**DATASET EXCERPTS**
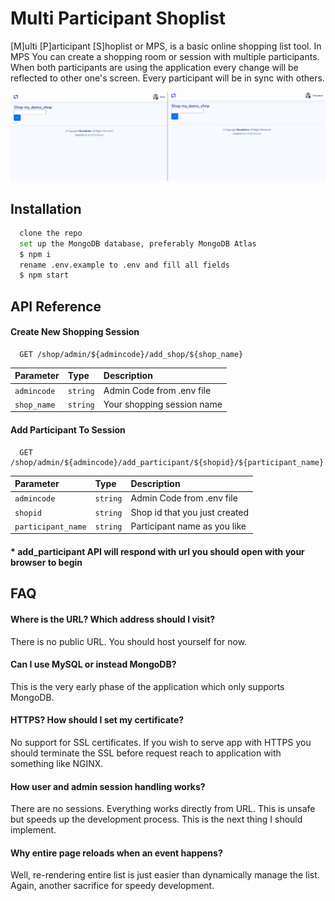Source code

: 
# Multi Participant Shoplist

[M]ulti [P]articipant [S]hoplist or MPS, is a basic online shopping list tool. In MPS You can create a shopping room or session with multiple participants. When both participants are using the application every change will be reflected to other one's screen. Every participant will be in sync with others.


![](https://github.com/ilhanmihaylov/multi-participant-shoplist/blob/main/demo.gif)

## Installation

```bash
  clone the repo
  set up the MongoDB database, preferably MongoDB Atlas
  $ npm i
  rename .env.example to .env and fill all fields
  $ npm start
```

## API Reference

#### Create New Shopping Session

```
  GET /shop/admin/${admincode}/add_shop/${shop_name}
```

| Parameter | Type     | Description                |
| :-------- | :------- | :------------------------- |
| `admincode` | `string` | Admin Code from .env file |
| `shop_name` | `string` | Your shopping session name |

#### Add Participant To Session

```
  GET /shop/admin/${admincode}/add_participant/${shopid}/${participant_name}
```

| Parameter | Type     | Description                       |
| :-------- | :------- | :-------------------------------- |
| `admincode`| `string` | Admin Code from .env file |
| `shopid`      | `string` | Shop id that you just created |
| `participant_name`      | `string` | Participant name as you like |

#### * add_participant API will respond with url you should open with your browser to begin



## FAQ

#### Where is the URL? Which address should I visit?

There is no public URL. You should host yourself for now.

#### Can I use MySQL or <insert any database name here> instead MongoDB?

This is the very early phase of the application which only supports MongoDB.

#### HTTPS? How should I set my certificate?

No support for SSL certificates. If you wish to serve app with HTTPS you should terminate the SSL before request reach to application with something like NGINX.

#### How user and admin session handling works?

There are no sessions. Everything works directly from URL. This is unsafe but speeds up the development process. This is the next thing I should implement.

#### Why entire page reloads when an event happens?

Well, re-rendering entire list is just easier than dynamically manage the list. Again, another sacrifice for speedy development.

**YOUR TASK**
Search the records for the string "entire", and copy every line that holds it.

**ANSWER BOX**
#### Why entire page reloads when an event happens?
Well, re-rendering entire list is just easier than dynamically manage the list. Again, another sacrifice for speedy development.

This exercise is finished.